● What you need to do:
Go through the listing below from the line containing "2. In the **Build" to its last line, retyping each line exactly and nothing else.

● Data for processing:
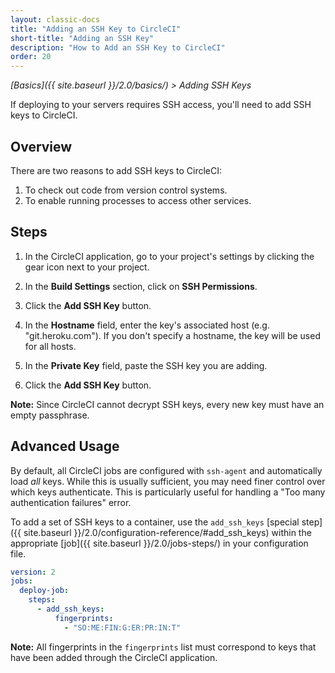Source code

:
 ```yaml
---
layout: classic-docs
title: "Adding an SSH Key to CircleCI"
short-title: "Adding an SSH Key"
description: "How to Add an SSH Key to CircleCI"
order: 20
---
```


*[Basics]({{ site.baseurl }}/2.0/basics/) > Adding SSH Keys*

If deploying to your servers requires SSH access,
you'll need to add SSH keys to CircleCI.

## Overview

There are two reasons
to add SSH keys to CircleCI:

1. To check out code from version control systems.
2. To enable running processes to access other services.

## Steps

1. In the CircleCI application,
go to your project's settings
by clicking the gear icon next to your project.

2. In the **Build Settings** section,
click on **SSH Permissions**.

3. Click the **Add SSH Key** button.

4. In the **Hostname** field,
enter the key's associated host (e.g. "git.heroku.com").
If you don't specify a hostname,
the key will be used for all hosts.

5. In the **Private Key** field,
paste the SSH key
you are adding.

6. Click the **Add SSH Key** button.

**Note:**
Since CircleCI cannot decrypt SSH keys,
every new key must have an empty passphrase.

## Advanced Usage

By default,
all CircleCI jobs are configured with `ssh-agent`
and automatically load _all_ keys.
While this is usually sufficient,
you may need finer control
over which keys authenticate.
This is particularly useful
for handling a "Too many authentication failures" error.

To add a set of SSH keys to a container,
use the `add_ssh_keys` [special step]({{ site.baseurl }}/2.0/configuration-reference/#add_ssh_keys)
within the appropriate [job]({{ site.baseurl }}/2.0/jobs-steps/)
in your configuration file.

```yaml
version: 2
jobs:
  deploy-job:
    steps:
      - add_ssh_keys:
          fingerprints:
            - "SO:ME:FIN:G:ER:PR:IN:T"
```

**Note:**
All fingerprints in the `fingerprints` list
must correspond to keys
that have been added through the CircleCI application.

● Finished exercise:
2. In the **Build Settings** section,
click on **SSH Permissions**.

3. Click the **Add SSH Key** button.

4. In the **Hostname** field,
enter the key's associated host (e.g. "git.heroku.com").
If you don't specify a hostname,
the key will be used for all hosts.

5. In the **Private Key** field,
paste the SSH key
you are adding.

6. Click the **Add SSH Key** button.

**Note:**
Since CircleCI cannot decrypt SSH keys,
every new key must have an empty passphrase.

## Advanced Usage

By default,
all CircleCI jobs are configured with `ssh-agent`
and automatically load _all_ keys.
While this is usually sufficient,
you may need finer control
over which keys authenticate.
This is particularly useful
for handling a "Too many authentication failures" error.

To add a set of SSH keys to a container,
use the `add_ssh_keys` [special step]({{ site.baseurl }}/2.0/configuration-reference/#add_ssh_keys)
within the appropriate [job]({{ site.baseurl }}/2.0/jobs-steps/)
in your configuration file.

```yaml
version: 2
jobs:
  deploy-job:
    steps:
      - add_ssh_keys:
          fingerprints:
            - "SO:ME:FIN:G:ER:PR:IN:T"
```

**Note:**
All fingerprints in the `fingerprints` list
must correspond to keys
that have been added through the CircleCI application.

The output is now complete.